SAMUDERA NEWS– Kementerian Ketenagakerjaan (Kemnaker) dinilai kalah cepat dan kalah tanggap dibanding Kepolisian Republik Indonesia dalam menangani isu-isu krusial ketenagakerjaan. Hal ini diungkapkan oleh Ketua Umum Gema Puan, Ridwan 98, yang menyebut kinerja Menteri Yassierli dan Wamen Immanuel Ebenezer sebagai memalukan.
“Kalau sampai Kapolri yang turun langsung menyelesaikan isu ketenagakerjaan, itu tanda jelas jajaran Kemnaker gagal. Lalu kerja kementerian ini apa?” kritik Ridwan lantang, Selasa (30/7/2025).
Ia menegaskan, kondisi ini semestinya menjadi sinyal kuat bagi Presiden Prabowo Subianto untuk melakukan reshuffle kabinet, khususnya terhadap kementerian yang dinilainya tidak memiliki arah program yang jelas.

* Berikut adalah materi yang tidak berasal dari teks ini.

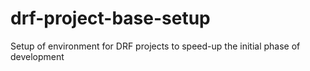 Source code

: # drf-project-base-setup
Setup of environment for DRF projects to speed-up the initial phase of development
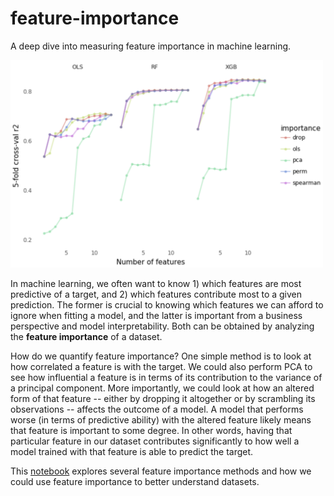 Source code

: # feature-importance
A deep dive into measuring feature importance in machine learning.

<img src="images/featimp.png" width="500"/>

In machine learning, we often want to know 1) which features are most predictive of a target, and 2) which features contribute most to a given prediction. The former is crucial to knowing which features we can afford to ignore when fitting a model, and the latter is important from a business perspective and model interpretability. Both can be obtained by analyzing the **feature importance** of a dataset.

How do we quantify feature importance? One simple method is to look at how correlated a feature is with the target. We could also perform PCA to see how influential a feature is in terms of its contribution to the variance of a principal component. More importantly, we could look at how an altered form of that feature -- either by dropping it altogether or by scrambling its observations -- affects the outcome of a model. A model that performs worse (in terms of predictive ability) with the altered feature likely means that feature is important to some degree. In other words, having that particular feature in our dataset contributes significantly to how well a model trained with that feature is able to predict the target.

This [notebook](https://github.com/ajcheon/feature-importance/blob/master/featimp.ipynb) explores several feature importance methods and how we could use feature importance to better understand datasets.
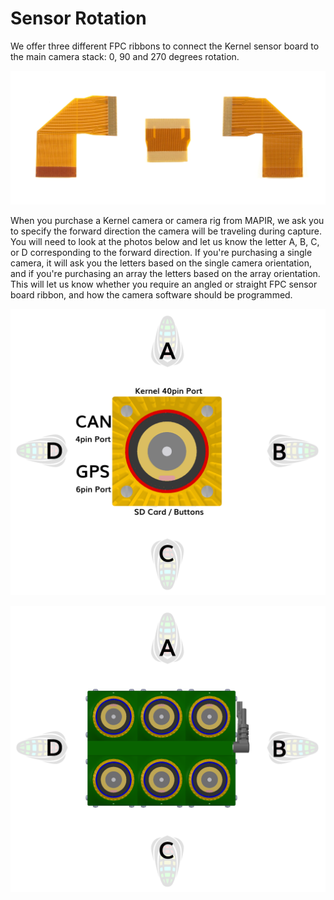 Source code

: # Sensor Rotation

We offer three different FPC ribbons to connect the Kernel sensor board to the main camera stack: 0, 90 and 270 degrees rotation. 

![](/assets/kernel_sensor_ribbons_w.JPG)

When you purchase a Kernel camera or camera rig from MAPIR, we ask you to specify the forward direction the camera will be traveling during capture. You will need to look at the photos below and let us know the letter A, B, C, or D corresponding to the forward direction. If you're purchasing a single camera, it will ask you the letters based on the single camera orientation, and if you're purchasing an array the letters based on the array orientation. This will let us know whether you require an angled or straight FPC sensor board ribbon, and how the camera software should be programmed.

![](/assets/direction_kernel.png)

![](/assets/direction_array.png) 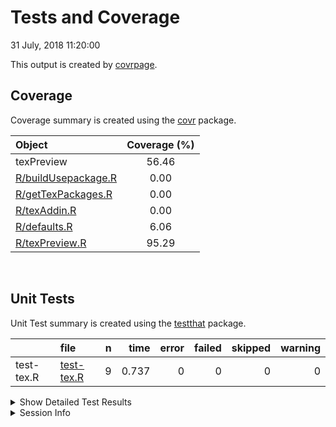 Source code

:Tests and Coverage
================
31 July, 2018 11:20:00

This output is created by
[covrpage](https://github.com/yonicd/covrpage).

## Coverage

Coverage summary is created using the
[covr](https://github.com/r-lib/covr) package.

| Object                                        | Coverage (%) |
| :-------------------------------------------- | :----------: |
| texPreview                                    |    56.46     |
| [R/buildUsepackage.R](../R/buildUsepackage.R) |     0.00     |
| [R/getTexPackages.R](../R/getTexPackages.R)   |     0.00     |
| [R/texAddin.R](../R/texAddin.R)               |     0.00     |
| [R/defaults.R](../R/defaults.R)               |     6.06     |
| [R/texPreview.R](../R/texPreview.R)           |    95.29     |

<br>

## Unit Tests

Unit Test summary is created using the
[testthat](https://github.com/r-lib/testthat)
package.

|            | file                              | n |  time | error | failed | skipped | warning |
| ---------- | :-------------------------------- | -: | ----: | ----: | -----: | ------: | ------: |
| test-tex.R | [test-tex.R](testthat/test-tex.R) | 9 | 0.737 |     0 |      0 |       0 |       0 |

<details closed>

<summary> Show Detailed Test Results
</summary>

| file                                   | context           | test                                          | status | n |  time |
| :------------------------------------- | :---------------- | :-------------------------------------------- | :----- | -: | ----: |
| [test-tex.R](testthat/test-tex.R#L31)  | core tex function | porting to tex: files generated               | PASS   | 1 | 0.018 |
| [test-tex.R](testthat/test-tex.R#L35)  | core tex function | porting to tex: class of output               | PASS   | 1 | 0.002 |
| [test-tex.R](testthat/test-tex.R#L49)  | core tex function | porting to tex no filedir: no files generated | PASS   | 1 | 0.002 |
| [test-tex.R](testthat/test-tex.R#L53)  | core tex function | porting to tex no filedir: class of output    | PASS   | 1 | 0.002 |
| [test-tex.R](testthat/test-tex.R#L67)  | core tex function | keep pdf as an output: files generated        | PASS   | 1 | 0.002 |
| [test-tex.R](testthat/test-tex.R#L71)  | core tex function | keep pdf as an output: class of output        | PASS   | 1 | 0.001 |
| [test-tex.R](testthat/test-tex.R#L84)  | core tex function | html output: print to console the html script | PASS   | 1 | 0.704 |
| [test-tex.R](testthat/test-tex.R#L99)  | core tex function | use svg device: check if file created         | PASS   | 1 | 0.002 |
| [test-tex.R](testthat/test-tex.R#L127) | core tex function | tex lines directly input: validate benchmark  | PASS   | 1 | 0.004 |

</details>

<details>

<summary> Session Info </summary>

| Field    | Value                               |
| :------- | :---------------------------------- |
| Version  | R version 3.5.0 (2018-04-23)        |
| Platform | x86\_64-apple-darwin15.6.0 (64-bit) |
| Running  | macOS High Sierra 10.13.5           |
| Language | en\_US                              |
| Timezone | America/New\_York                   |

| Package  | Version |
| :------- | :------ |
| testthat | 2.0.0   |
| covr     | 3.1.0   |
| covrpage | 0.0.5   |

</details>

<!--- Final Status : pass --->
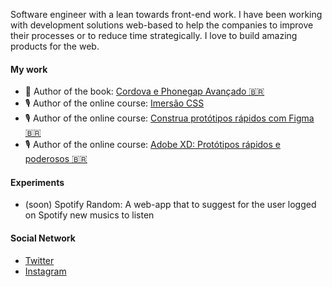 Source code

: Software engineer with a lean towards front-end work. I have been working with development solutions web-based to help the companies to improve their processes or to reduce time strategically. I love to build amazing products for the web.

#### My work
* 📘 Author of the book: [Cordova e Phonegap Avançado 🇧🇷](https://www.casadocodigo.com.br/products/livro-cordova-avancado)
* 🎙 Author of the online course: [Imersão CSS](https://imersaocss.com/)
* 🎙 Author of the online course: [Construa protótipos rápidos com Figma 🇧🇷](https://www.udemy.com/course/como-usar-software-figma-para-prototipos)
* 🎙 Author of the online course: [Adobe XD: Protótipos rápidos e poderosos 🇧🇷](https://www.udemy.com/course/curso-online-de-adobe-xd-prototipos/)


#### Experiments
- (soon) Spotify Random: A web-app that to suggest for the user logged on Spotify new musics to listen

#### Social Network
- [Twitter](https://twitter.com/tec_diogo)
- [Instagram](https://www.instagram.com/diogom)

Salah satu sorotan tajam Ridwan adalah pembentukan Satgas PHK oleh Kemnaker. Menurutnya, keberadaan satgas itu hanya formalitas yang tidak memberikan solusi nyata dalam menahan laju gelombang PHK massal.
“Satgas PHK hanya jadi etalase. Sementara gelombang PHK terus terjadi, nyaris tanpa kebijakan mitigasi yang konkret. Di mana tanggung jawab negara?” tegasnya.
Ridwan juga menyinggung potensi pemborosan anggaran negara untuk membiayai Satgas yang, menurutnya, tidak menunjukkan hasil kerja nyata. Jika Satgas dibentuk secara resmi, maka besar kemungkinan dibiayai dari DIPA Kemnaker melalui alokasi belanja operasional.
“Honor ketua bisa Rp2–5 juta/bulan, anggota Rp1–3 juta, narasumber per kegiatan Rp500 ribu–Rp2 juta. Kalau Satgas ini tidak bekerja optimal, lalu buat apa negara keluar uang sebanyak itu?” ungkapnya.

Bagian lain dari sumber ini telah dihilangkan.